Friday, October 30, 2015

Sinn Fein Is A Failure Appearing As A Success.

The current Sinn Fein leadership has failed in its principal long standing aim of achieving a 32 county Irish republic. This is because achievement of national self-determination of the Irish people is impossible under capitalism. It supported the IRA's capitulation to the forces of British imperialism. Sinn Fein has returned to the position taken many years ago by what is today called the Workers Party. It has also effectively accepted the same deal, the Good Friday Agreement, as was accepted by the SDLP many years ago in the form of the Sunningdale Agreement.

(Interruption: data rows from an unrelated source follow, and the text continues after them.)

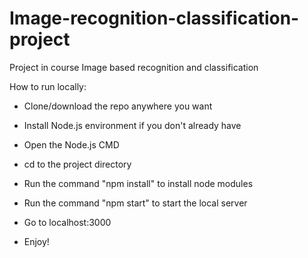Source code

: # Image-recognition-classification-project
Project in course Image based recognition and classification

How to run locally:

- Clone/download the repo anywhere you want

- Install Node.js environment if you don't already have

- Open the Node.js CMD

- cd to the project directory

- Run the command "npm install" to install node modules

- Run the command "npm start" to start the local server

- Go to localhost:3000

- Enjoy!
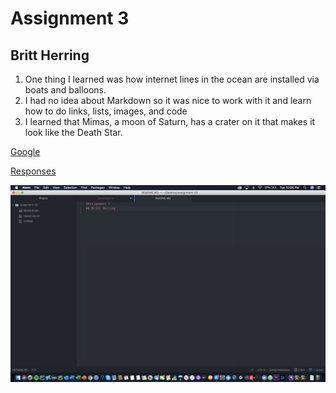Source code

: # Assignment 3
## Britt Herring
1. One thing I learned was how internet lines in the ocean are installed via boats and balloons.
2. I had no idea about Markdown so it was nice to work with it and learn how to do links, lists, images, and code
3. I learned that Mimas, a moon of Saturn, has a crater on it that makes it look like the Death Star.

[Google](https://google.com)

[Responses](./responses.txt)

![Screenshot of Atom homework](./images/AtomScreenShot.png)
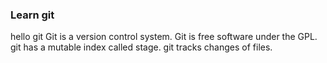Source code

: ### Learn git
hello git
Git is a version control system.
Git is free software under the GPL.
git has a mutable index called stage.
git tracks changes of files.
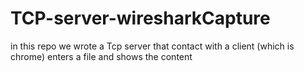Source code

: # TCP-server-wiresharkCapture
in this repo we wrote a Tcp server that contact with a client (which is chrome) enters a file and shows the content
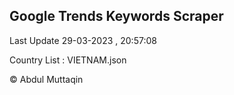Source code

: 

## Google Trends Keywords Scraper 
 
Last Update 29-03-2023 , 20:57:08

Country List :
VIETNAM.json



© Abdul Muttaqin 
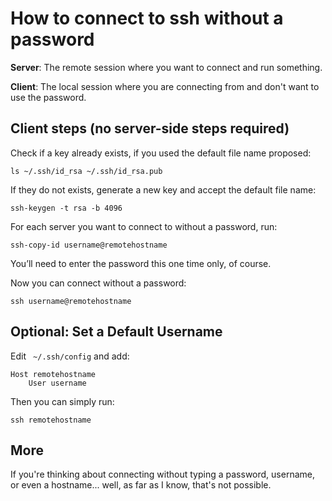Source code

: # How to connect to ssh without a password

**Server**: The remote session where you want to connect and run something.

**Client**: The local session where you are connecting from and don't want to use the password.

## Client steps (no server-side steps required)

Check if a key already exists, if you used the default file name proposed:

    ls ~/.ssh/id_rsa ~/.ssh/id_rsa.pub

If they do not exists, generate a new key and accept the default file name:

    ssh-keygen -t rsa -b 4096
    
For each server you want to connect to without a password, run:

    ssh-copy-id username@remotehostname

You’ll need to enter the password this one time only, of course.

Now you can connect without a password:

    ssh username@remotehostname

## Optional: Set a Default Username

Edit ` ~/.ssh/config` and add:

    Host remotehostname
        User username
Then you can simply run:

    ssh remotehostname

## More

If you're thinking about connecting without typing a password, username, or even a hostname... well, as far as I know, that's not possible. 

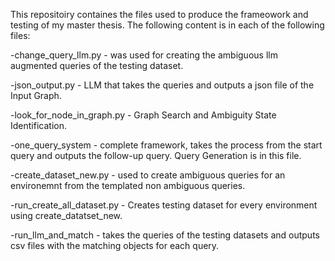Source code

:This repositoiry containes the files used to produce the frameowork and testing of my master thesis.
The following content is in each of the following files:

-change_query_llm.py - was used for creating the ambiguous llm augmented queries of the testing dataset.

-json_output.py - LLM that takes the queries and outputs a json file of the Input Graph.

-look_for_node_in_graph.py - Graph Search and Ambiguity State Identification.

-one_query_system - complete framework, takes the process from the start query and outputs the follow-up query. Query Generation is in this file.

-create_dataset_new.py - used to create ambiguous queries for an environemnt from the templated non ambiguous queries.

-run_create_all_dataset.py - Creates testing dataset for every environment using create_datatset_new.

-run_llm_and_match - takes the queries of the testing datasets and outputs csv files with the matching objects for each query.

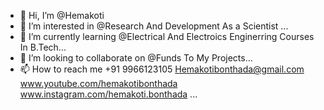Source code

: - 👋 Hi, I’m @Hemakoti
- 👀 I’m interested in @Research And Development As a Scientist ...
- 🌱 I’m currently learning @Electrical And Electroics Enginerring Courses In B.Tech...
- 💞️ I’m looking to collaborate on @Funds To My Projects...
- 📫 How to reach me 
+91 9966123105
Hemakotibonthada@gmail.com
www.youtube.com/hemakotibonthada
www.instagram.com/hemakoti.bonthada
...

<!---
Hemakoti/Hemakoti is a ✨ special ✨ repository because its `README.md` (this file) appears on your GitHub profile.
You can click the Preview link to take a look at your changes.
--->
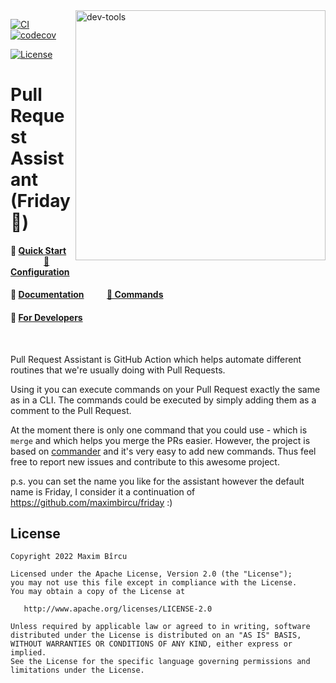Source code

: <img width="400" align="right" alt="dev-tools" src="https://user-images.githubusercontent.com/12527390/177862788-5628b6a6-5d09-412f-b199-3725e46cf9d2.png"/>

[![CI](https://github.com/maximbircu/pull-request-assistant/actions/workflows/master.yaml/badge.svg?branch=master)](https://github.com/maximbircu/pull-request-assistant/actions/workflows/master.yaml)
[![codecov](https://codecov.io/gh/maximbircu/pull-request-assistant/branch/master/graph/badge.svg?token=SHTOR2H82V)](https://codecov.io/gh/maximbircu/pull-request-assistant)

[![License](https://img.shields.io/badge/License-Apache%202.0-blue.svg)](https://github.com/maximbircu/pull-request-assistant/blob/master/LICENSE)

# Pull Request Assistant (Friday 🤖)

#### 🚀 [Quick Start](documentation/quick-start.md) &nbsp; &nbsp; &nbsp; &nbsp; &nbsp; &nbsp; &nbsp; &nbsp; &nbsp; [🔧 Configuration](documentation/configuration.md)</div>
#### 📜 [Documentation](documentation/documentation.md) &nbsp; &nbsp; &nbsp; &nbsp; &nbsp; [📃 Commands](documentation/documentation.md#commands)
#### 👷 [For Developers](documentation/documentation.md#-for-developers)

<br />

Pull Request Assistant is GitHub Action which helps automate different routines that we're usually doing with Pull Requests.

Using it you can execute commands on your Pull Request exactly the same as in a CLI. The commands could be executed by simply adding them as a comment to the Pull Request.

At the moment there is only one command that you could use - which is `merge` and which helps you merge the PRs easier.
However, the project is based on [commander](https://www.npmjs.com/package/commander) and it's very easy to add new commands. Thus feel free
to report new issues and contribute to this awesome project.

p.s. you can set the name you like for the assistant however the default name is Friday, I consider it a 
continuation of https://github.com/maximbircu/friday :)

License
-------

    Copyright 2022 Maxim Bîrcu

    Licensed under the Apache License, Version 2.0 (the "License");
    you may not use this file except in compliance with the License.
    You may obtain a copy of the License at

       http://www.apache.org/licenses/LICENSE-2.0

    Unless required by applicable law or agreed to in writing, software
    distributed under the License is distributed on an "AS IS" BASIS,
    WITHOUT WARRANTIES OR CONDITIONS OF ANY KIND, either express or implied.
    See the License for the specific language governing permissions and
    limitations under the License.
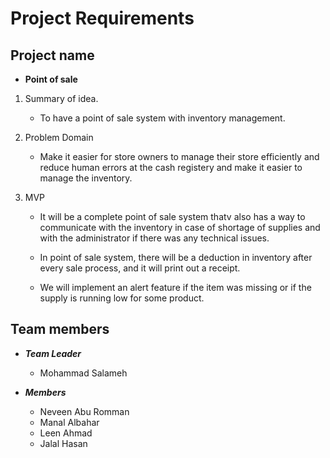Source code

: # Project Requirements

## Project name

- **Point of sale**

1. Summary of idea.
    - To have a point of sale system with inventory management.

2. Problem Domain
    - Make it easier for store owners to manage their store efficiently and reduce human errors at the cash registery and make it easier to manage the inventory.

3. MVP

   - It will be a complete point of sale system thatv also has a way to communicate with the inventory in case of shortage of supplies and with the administrator if there was any technical issues.

   - In point of sale system, there will be a deduction in inventory after every sale process, and it will print out a receipt.

   - We will implement an alert feature if the item was missing or if the supply is running low for some product.

## Team members

- **_Team Leader_**

  - Mohammad Salameh

- **_Members_**
  - Neveen Abu Romman
  - Manal Albahar
  - Leen Ahmad
  - Jalal Hasan
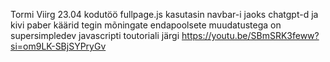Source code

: Tormi Viirg 23.04 kodutöö fullpage.js
kasutasin navbar-i jaoks chatgpt-d ja kivi paber käärid tegin mõningate endapoolsete muudatustega on supersimpledev javascripti toutoriali järgi https://youtu.be/SBmSRK3feww?si=om9LK-SBjSYPryGv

Following this surrender its popular and electoral strength has ironically grown enormously over the years. Accordingly the electoral success of Sinn Fein, North and South of the border, has been on the basis of defeat, failure and surrender. In a sense failure appears as success to much of the Irish working class.

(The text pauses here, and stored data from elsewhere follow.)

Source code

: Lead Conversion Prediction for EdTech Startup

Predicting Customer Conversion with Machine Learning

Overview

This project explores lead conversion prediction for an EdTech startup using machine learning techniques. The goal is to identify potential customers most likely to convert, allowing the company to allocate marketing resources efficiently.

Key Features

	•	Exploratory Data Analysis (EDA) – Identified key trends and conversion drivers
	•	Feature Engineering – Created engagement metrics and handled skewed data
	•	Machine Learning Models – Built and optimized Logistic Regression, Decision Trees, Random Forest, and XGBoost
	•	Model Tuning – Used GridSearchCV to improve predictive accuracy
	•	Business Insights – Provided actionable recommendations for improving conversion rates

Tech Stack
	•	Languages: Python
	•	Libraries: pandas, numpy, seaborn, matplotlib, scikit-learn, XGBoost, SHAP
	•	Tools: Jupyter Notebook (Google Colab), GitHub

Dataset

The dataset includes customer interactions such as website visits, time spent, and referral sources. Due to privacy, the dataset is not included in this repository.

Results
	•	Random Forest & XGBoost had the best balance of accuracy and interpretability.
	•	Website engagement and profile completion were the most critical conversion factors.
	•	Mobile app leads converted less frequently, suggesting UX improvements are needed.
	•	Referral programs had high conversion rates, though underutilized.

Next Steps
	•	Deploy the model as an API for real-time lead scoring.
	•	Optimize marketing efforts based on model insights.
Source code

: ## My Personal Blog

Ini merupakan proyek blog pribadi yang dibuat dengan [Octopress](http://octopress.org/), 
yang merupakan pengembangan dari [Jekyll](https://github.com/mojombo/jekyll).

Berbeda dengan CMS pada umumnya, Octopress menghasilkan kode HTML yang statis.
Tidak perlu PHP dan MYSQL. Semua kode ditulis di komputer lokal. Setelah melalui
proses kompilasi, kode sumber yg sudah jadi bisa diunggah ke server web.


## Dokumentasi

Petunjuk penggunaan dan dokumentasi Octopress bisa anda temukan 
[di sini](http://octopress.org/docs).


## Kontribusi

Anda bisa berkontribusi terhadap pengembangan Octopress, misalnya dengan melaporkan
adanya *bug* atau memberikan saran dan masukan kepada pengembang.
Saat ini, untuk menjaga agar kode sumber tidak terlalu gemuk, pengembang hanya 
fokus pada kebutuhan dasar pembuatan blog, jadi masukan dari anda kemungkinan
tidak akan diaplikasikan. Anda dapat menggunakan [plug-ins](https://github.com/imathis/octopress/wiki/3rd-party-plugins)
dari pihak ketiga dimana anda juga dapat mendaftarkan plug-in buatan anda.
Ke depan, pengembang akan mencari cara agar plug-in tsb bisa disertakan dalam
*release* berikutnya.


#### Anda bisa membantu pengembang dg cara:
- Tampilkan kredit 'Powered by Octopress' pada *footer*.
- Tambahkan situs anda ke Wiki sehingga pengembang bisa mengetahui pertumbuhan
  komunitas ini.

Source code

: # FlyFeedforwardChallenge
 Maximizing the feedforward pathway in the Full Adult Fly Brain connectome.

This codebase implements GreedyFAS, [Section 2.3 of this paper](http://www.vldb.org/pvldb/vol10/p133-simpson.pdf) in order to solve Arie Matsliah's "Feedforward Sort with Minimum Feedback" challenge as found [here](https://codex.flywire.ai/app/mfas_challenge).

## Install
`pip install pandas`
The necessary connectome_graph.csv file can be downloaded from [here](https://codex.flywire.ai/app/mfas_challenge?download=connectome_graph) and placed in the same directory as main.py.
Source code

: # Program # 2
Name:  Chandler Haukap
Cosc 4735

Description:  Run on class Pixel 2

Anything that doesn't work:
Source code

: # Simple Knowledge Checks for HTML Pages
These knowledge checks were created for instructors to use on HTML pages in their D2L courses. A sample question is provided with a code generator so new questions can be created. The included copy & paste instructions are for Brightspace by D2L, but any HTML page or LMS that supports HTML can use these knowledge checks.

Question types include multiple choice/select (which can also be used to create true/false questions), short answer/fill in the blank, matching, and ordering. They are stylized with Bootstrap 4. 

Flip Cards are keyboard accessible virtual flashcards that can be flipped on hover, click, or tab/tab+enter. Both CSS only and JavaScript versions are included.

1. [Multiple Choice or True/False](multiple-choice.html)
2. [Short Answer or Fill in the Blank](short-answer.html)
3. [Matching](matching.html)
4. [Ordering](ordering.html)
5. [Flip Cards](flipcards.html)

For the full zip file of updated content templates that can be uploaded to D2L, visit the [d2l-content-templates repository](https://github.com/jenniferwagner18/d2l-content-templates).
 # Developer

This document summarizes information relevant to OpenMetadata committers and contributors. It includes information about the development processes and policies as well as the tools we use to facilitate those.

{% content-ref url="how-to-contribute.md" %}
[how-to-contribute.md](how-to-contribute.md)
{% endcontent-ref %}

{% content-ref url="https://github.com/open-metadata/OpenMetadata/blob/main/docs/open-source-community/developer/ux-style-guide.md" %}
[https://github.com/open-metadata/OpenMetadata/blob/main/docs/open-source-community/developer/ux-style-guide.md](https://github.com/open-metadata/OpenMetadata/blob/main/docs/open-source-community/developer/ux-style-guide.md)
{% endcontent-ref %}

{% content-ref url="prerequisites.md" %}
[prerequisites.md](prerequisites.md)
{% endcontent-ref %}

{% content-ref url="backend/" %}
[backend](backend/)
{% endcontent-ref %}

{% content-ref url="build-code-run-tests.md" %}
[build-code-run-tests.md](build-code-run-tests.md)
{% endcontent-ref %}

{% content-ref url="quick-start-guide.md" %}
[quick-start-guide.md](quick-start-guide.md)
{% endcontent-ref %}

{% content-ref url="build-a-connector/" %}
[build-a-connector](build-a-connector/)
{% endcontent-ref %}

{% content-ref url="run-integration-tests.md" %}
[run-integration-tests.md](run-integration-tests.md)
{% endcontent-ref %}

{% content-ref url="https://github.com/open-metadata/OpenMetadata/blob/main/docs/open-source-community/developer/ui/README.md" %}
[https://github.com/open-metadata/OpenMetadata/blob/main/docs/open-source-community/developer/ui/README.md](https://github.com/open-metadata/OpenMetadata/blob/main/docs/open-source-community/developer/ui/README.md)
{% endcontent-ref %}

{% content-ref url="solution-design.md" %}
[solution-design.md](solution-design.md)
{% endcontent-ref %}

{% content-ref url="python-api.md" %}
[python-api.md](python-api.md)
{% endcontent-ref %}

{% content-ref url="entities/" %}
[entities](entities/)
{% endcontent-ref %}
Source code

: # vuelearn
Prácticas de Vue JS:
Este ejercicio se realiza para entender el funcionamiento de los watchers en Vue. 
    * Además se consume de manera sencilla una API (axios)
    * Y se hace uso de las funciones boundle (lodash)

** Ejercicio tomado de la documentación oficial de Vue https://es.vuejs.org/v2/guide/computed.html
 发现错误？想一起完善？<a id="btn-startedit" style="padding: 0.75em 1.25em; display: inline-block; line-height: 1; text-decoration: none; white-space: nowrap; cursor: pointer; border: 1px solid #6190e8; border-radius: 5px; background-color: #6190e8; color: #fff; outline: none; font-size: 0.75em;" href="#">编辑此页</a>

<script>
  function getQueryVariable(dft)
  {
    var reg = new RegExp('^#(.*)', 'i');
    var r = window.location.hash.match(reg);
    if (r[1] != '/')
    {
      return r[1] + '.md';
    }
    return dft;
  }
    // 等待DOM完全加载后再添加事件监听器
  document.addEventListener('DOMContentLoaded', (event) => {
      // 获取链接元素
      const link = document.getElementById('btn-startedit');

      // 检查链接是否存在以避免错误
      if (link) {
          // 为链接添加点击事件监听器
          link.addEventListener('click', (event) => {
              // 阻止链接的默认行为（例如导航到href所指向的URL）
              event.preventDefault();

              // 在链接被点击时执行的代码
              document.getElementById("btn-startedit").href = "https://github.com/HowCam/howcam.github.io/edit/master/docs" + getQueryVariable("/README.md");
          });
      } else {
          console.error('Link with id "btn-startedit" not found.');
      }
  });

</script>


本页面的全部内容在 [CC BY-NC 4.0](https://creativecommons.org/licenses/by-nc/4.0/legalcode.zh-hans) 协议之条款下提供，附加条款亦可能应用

Ironically the Irish citizenry are apparently fooled by this political charade. It rewards failure and surrender at the ballot box. Logically, if anything, Sinn Fein should have suffered wipe-out at the ballot box. Ironically the SDLP was the successful party in the North since it was essentially its programme that SF submitted to with its acceptance of the Good Friday Agreement. Yet the SDLP suffered electoral slaughter at the hustings in the North.

The Irish citizenry suffers from a (schizoid) contradiction. There is an absence of logic in their political consciousness. Its morality is venal. Sinn Fein, within the context of the Irish republic, make many promises. Promises that they cannot support given that it supports capitalism as a social system. Its programme is unrealisable under capitalism. Given its abject and opportunist abandonment of the national struggle their is no guarantee that it will not blithely abandon its current programme too when its political circumstances change. Yet the public apear to learn nothing. The Official Republican camp did the same. By abandoning its original aim -- the achievement of a 32 Irish Republic- its popular support increased eventually giving it seats in the Dail. DeValera and his comrades did the same. This led to their growing popularity and electoral successs culminating in its forming the first Fianna Fail government. In Ireland failure and abandonment of politial principles spells success.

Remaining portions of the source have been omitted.